[EXERCISE DESCRIPTION] Some entries follow. Reproduce exactly the lines starting at the one with "Displays the landmark" and stopping after the one with "If you're stumped, you".

[RECORDS SUPPLIED]
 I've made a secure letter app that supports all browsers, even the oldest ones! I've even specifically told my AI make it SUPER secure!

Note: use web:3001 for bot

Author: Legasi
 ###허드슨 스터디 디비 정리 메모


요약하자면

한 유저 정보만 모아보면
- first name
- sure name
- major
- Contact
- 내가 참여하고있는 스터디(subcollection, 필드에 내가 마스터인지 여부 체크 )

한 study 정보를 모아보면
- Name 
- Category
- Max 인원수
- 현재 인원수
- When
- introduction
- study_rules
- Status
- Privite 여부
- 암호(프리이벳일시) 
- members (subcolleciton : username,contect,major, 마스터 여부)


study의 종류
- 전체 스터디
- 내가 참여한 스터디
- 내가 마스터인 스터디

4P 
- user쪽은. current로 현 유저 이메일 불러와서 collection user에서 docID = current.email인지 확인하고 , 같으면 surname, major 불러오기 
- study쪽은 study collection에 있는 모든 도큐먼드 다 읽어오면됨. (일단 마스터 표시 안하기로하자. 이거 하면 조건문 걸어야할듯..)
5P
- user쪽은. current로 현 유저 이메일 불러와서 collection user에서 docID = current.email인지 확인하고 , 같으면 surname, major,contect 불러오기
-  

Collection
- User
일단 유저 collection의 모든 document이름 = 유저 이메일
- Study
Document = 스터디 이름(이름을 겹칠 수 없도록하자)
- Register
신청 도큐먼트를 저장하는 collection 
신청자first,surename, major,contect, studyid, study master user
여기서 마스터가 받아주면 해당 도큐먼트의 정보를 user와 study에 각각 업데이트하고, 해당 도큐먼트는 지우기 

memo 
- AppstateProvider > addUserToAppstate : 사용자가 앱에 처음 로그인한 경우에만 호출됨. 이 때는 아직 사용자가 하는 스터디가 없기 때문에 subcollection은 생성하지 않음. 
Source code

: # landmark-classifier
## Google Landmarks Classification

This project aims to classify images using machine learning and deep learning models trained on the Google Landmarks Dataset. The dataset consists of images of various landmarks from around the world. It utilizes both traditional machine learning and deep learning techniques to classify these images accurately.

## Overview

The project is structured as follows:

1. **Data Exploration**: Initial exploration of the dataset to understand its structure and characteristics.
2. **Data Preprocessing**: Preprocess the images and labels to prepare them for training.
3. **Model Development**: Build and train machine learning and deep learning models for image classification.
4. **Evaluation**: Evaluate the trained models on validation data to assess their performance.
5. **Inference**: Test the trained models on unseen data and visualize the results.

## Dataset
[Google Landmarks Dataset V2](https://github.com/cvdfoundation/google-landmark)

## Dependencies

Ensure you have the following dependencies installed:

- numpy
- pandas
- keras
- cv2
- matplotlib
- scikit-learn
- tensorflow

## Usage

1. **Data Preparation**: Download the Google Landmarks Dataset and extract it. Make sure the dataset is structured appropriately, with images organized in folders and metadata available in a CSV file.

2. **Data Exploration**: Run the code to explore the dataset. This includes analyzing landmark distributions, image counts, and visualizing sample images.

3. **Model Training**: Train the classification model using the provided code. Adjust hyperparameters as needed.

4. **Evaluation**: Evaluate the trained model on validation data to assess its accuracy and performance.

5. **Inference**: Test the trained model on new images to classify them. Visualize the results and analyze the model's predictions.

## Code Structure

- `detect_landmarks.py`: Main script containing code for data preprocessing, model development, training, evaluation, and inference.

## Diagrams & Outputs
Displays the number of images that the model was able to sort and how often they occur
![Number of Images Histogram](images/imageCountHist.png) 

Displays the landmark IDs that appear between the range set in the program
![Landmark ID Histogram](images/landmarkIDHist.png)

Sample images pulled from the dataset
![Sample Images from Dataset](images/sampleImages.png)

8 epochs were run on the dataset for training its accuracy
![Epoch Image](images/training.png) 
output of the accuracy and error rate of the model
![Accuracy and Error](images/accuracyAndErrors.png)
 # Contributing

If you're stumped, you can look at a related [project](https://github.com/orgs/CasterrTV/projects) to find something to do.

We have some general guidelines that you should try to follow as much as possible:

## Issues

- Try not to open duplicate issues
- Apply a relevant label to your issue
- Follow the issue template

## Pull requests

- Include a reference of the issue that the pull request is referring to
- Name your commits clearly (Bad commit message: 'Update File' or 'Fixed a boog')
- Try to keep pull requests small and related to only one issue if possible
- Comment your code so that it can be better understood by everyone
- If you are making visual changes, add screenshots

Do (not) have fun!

[TASK SOLUTION]
Displays the landmark IDs that appear between the range set in the program
![Landmark ID Histogram](images/landmarkIDHist.png)

Sample images pulled from the dataset
![Sample Images from Dataset](images/sampleImages.png)

8 epochs were run on the dataset for training its accuracy
![Epoch Image](images/training.png) 
output of the accuracy and error rate of the model
![Accuracy and Error](images/accuracyAndErrors.png)
 # Contributing

If you're stumped, you can look at a related [project](https://github.com/orgs/CasterrTV/projects) to find something to do.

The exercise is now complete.